Diese Frau spricht wieder mal über Menschen, die sie nicht kennt Bild: dpa

Die „Alternative für Deutschland“ ist eine subversive Partei. Alexander Gauland, einer der stellvertretenden Parteichefs, hat nach der Neujahrsansprache von Angela Merkel gesagt, die Kanzlerin habe die Pegida-Demonstranten von oben herab behandelt, weil sie Menschen kritisiert habe, die sie gar nicht kenne. Großer Scherz. Schließlich ist es das Prinzip der Pegida-Bewegung, sich mit Menschen zu befassen, die sie nicht kennt: Einwanderern, Muslimen.

Vielleicht sollten sie sich mal kennenlernen. Geflüchtete Syrer und Pegida-Organisator Lutz Bachmann setzen sich zusammen und reden, Angela Merkel kommt für ein, zwei Stunden auch vorbei, und wenn sie wieder zum Flieger muss – Termine, Termine –, vertreten sie Thomas de Maizière oder Horst Seehofer: ein runder Tisch wie bei der Revolution 1989, in deren Tradition sich die Demonstranten in Dresden gerne sehen.

Die Flüchtlinge dürften sich dabei allerdings recht einsam vorkommen. Die mitregierende CSU kaspert gerade ab, wie sich Asylbewerber leichter abschieben lassen.

1989 setzten sich Menschen, die verfolgt wurden, mit denen zusammen, die sie verfolgen ließen, und verhandelten über die Zukunft. Das war menschliche Größe. Wie klein erscheint dagegen der Versuch der Pegida-Protestierenden, sich als Machtlose und Verfolgte zu inszenieren, während jene an der Macht Politik in ihrem Sinne machen.

Journalisten entdecken ein paar Nazis

Auf ihrer letzten Veranstaltung 2014 zitierten die Pegida-Organisatoren in Dresden ausschließlich Politiker der Regierungsparteien. Horst Seehofer mit seinem Siebenpunkteplan von 2010 zum Beispiel. Der CSU-Chef wollte eine deutsche Leitkultur mit „christlich-jüdischen Wurzeln“. Damit könne man sich anfreunden, sagte der Redner. Applaus.

Seitenweise wurde danach aus dem Buch des Bürgermeisters von Berlin-Neukölln, Heinz Buschkowsky (SPD), vorgelesen. Der Mann schaut gerne Frauen von seinem Rathausfenster aus nach und macht sich Sorgen über ihre Klamotten. Zu viel Kopftuch.
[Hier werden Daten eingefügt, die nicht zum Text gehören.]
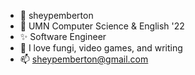 - 👋 sheypemberton
- 🌱 UMN Computer Science & English '22
- ✨ Software Engineer
- 💞️ I love fungi, video games, and writing
- 📫 sheypemberton@gmail.com

<!---
sheypemberton/sheypemberton is a ✨ special ✨ repository because its `README.md` (this file) appears on your GitHub profile.
You can click the Preview link to take a look at your changes.
--->
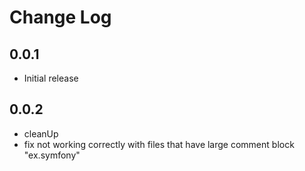 # Change Log

## 0.0.1

- Initial release

## 0.0.2

- cleanUp
- fix not working correctly with files that have large comment block "ex.symfony"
Die Vorleserei war bestürzend langweilig, das merkten auch die Demonstranten – „ey, haben wir jetzt hier Lesestunde oder was?“, „wer ist dieser komische Bürgermeister?“ –, aber sie klatschten lustlos und harrten aus. Das soll 1989 sein? Eine Revolution?

Zugleich galten an diesem 22. Dezember den PolitikerInnen aus CDU und SPD auch die gröbsten Schimpfreden. Als Pfaffen oder Pfaffenkinder werden Angela Merkel, Joachim Gauck und Christoph Matschie geschmäht; und das im christlichen Abendland. Eigentlich ein nicht aufzulösender Widerspruch, oder?
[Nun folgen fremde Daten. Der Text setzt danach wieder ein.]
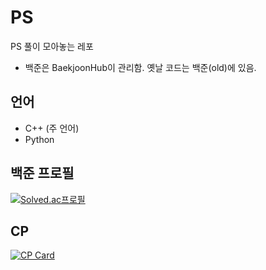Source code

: # PS

PS 풀이 모아놓는 레포

- 백준은 BaekjoonHub이 관리함. 옛날 코드는 백준(old)에 있음.

## 언어

- C++ (주 언어)
- Python

## 백준 프로필

[![Solved.ac프로필](http://mazassumnida.wtf/api/v2/generate_badge?boj=seonjin6804)](https://solved.ac/seonjin6804)

## CP

[![CP Card](https://cp-cards.herokuapp.com?name=Deopoler&atcoder=Deopoler)](https://atcoder.jp/users/Deopoler)
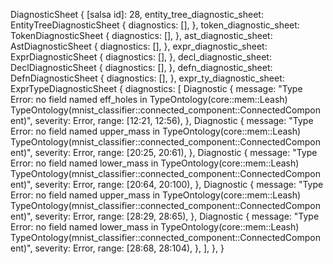 DiagnosticSheet {
    [salsa id]: 28,
    entity_tree_diagnostic_sheet: EntityTreeDiagnosticSheet {
        diagnostics: [],
    },
    token_diagnostic_sheet: TokenDiagnosticSheet {
        diagnostics: [],
    },
    ast_diagnostic_sheet: AstDiagnosticSheet {
        diagnostics: [],
    },
    expr_diagnostic_sheet: ExprDiagnosticSheet {
        diagnostics: [],
    },
    decl_diagnostic_sheet: DeclDiagnosticSheet {
        diagnostics: [],
    },
    defn_diagnostic_sheet: DefnDiagnosticSheet {
        diagnostics: [],
    },
    expr_ty_diagnostic_sheet: ExprTypeDiagnosticSheet {
        diagnostics: [
            Diagnostic {
                message: "Type Error: no field named eff_holes in TypeOntology(core::mem::Leash) TypeOntology(mnist_classifier::connected_component::ConnectedComponent)",
                severity: Error,
                range: [12:21, 12:56),
            },
            Diagnostic {
                message: "Type Error: no field named upper_mass in TypeOntology(core::mem::Leash) TypeOntology(mnist_classifier::connected_component::ConnectedComponent)",
                severity: Error,
                range: [20:25, 20:61),
            },
            Diagnostic {
                message: "Type Error: no field named lower_mass in TypeOntology(core::mem::Leash) TypeOntology(mnist_classifier::connected_component::ConnectedComponent)",
                severity: Error,
                range: [20:64, 20:100),
            },
            Diagnostic {
                message: "Type Error: no field named upper_mass in TypeOntology(core::mem::Leash) TypeOntology(mnist_classifier::connected_component::ConnectedComponent)",
                severity: Error,
                range: [28:29, 28:65),
            },
            Diagnostic {
                message: "Type Error: no field named lower_mass in TypeOntology(core::mem::Leash) TypeOntology(mnist_classifier::connected_component::ConnectedComponent)",
                severity: Error,
                range: [28:68, 28:104),
            },
        ],
    },
}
Weil der Mauerfall vor ein paar Wochen 25 Jahre her war, konnte man sich noch einmal an all die Versuche erinnern, mit der Chiffre Montagsdemonstration einen Protest zu veredeln. Zuletzt gelang das erfolgreich vor zehn Jahren – ebenfalls im Osten, ebenfalls im Herbst, ebenfalls in einer Stadt, die am gefühlten Rand des Landes liegt: in Magdeburg. Den Organisator, Andreas Ehrholdt, kannte niemand. Wer erinnert sich noch? Es wurde „Wir sind das Volk“ gerufen, Journalisten entdeckten ein paar Nazis, Politiker der Regierung meckerten, die Demonstranten dürften den Begriff Montagsdemonstration nicht verwenden, woraufhin die ihn um so lustvoller benutzten.
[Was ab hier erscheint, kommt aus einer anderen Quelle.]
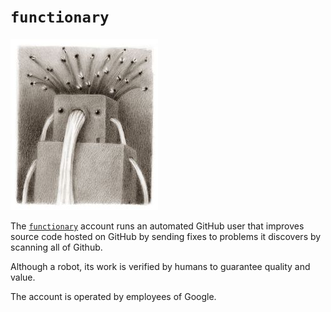 # `functionary`

![functionary avatar](func.jpg)

The [`functionary`](https://github.com/functionary) account runs an automated GitHub user that
improves source code hosted on GitHub by sending fixes to problems it discovers by scanning
all of Github.

Although a robot, its work is verified by humans to guarantee quality and value.

The account is operated by employees of Google.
Man wäre so gern 1989, ist aber leider nur 2014

Es ging gegen Hartz IV damals, das Anliegen mag Linken sympathischer sein, aber der Protest hatte das gleiche uneindeutige „Wir gegen die da oben“ wie heute. In Dresden wurden die Demonstranten bisher nur mit zwei Rufen wirklich laut: „Wir sind das Volk“ und „Lügenpresse“. Diese Äußerungen der Wut brüllen alle mit, auf diesen gemeinsamen Nenner lassen sich Magdeburg 2004 und Dresden 2014 bringen.

Und darauf, dass die – so drücken es viele Demonstranten aus – „Politdiktatur“ endlich ein Ende haben müsse. Diese Protestierenden haben von 1989 eines gelernt: dass man die politische Klasse nur genug herabwürdigen müsse, um sie zu beseitigen. In der DDR war, an Wahlen, der Simulation von Politik, nicht teilzunehmen, ein subversiver Akt. Die Honeckers und Mielkes wurden verachtet. Die Revolution begann mit Liebesentzug.

Nur ist die BRD nicht die DDR. Auch wenn die Demonstranten in Dresden behaupten, sie lebten in einer Diktatur, wissen sie, dass das nicht stimmt. Sie wissen, dass Politik anders als im Realsozialismus nicht simuliert, sondern von den Gewählten gemacht wird. Deshalb dieser seltsame Spagat zwischen der Ablehnung alles Politischen, weil man so gerne 1989 wäre, und der Ranschmeiße an die Mächtigen, weil nun einmal 2014 (beziehungsweise 2015) ist.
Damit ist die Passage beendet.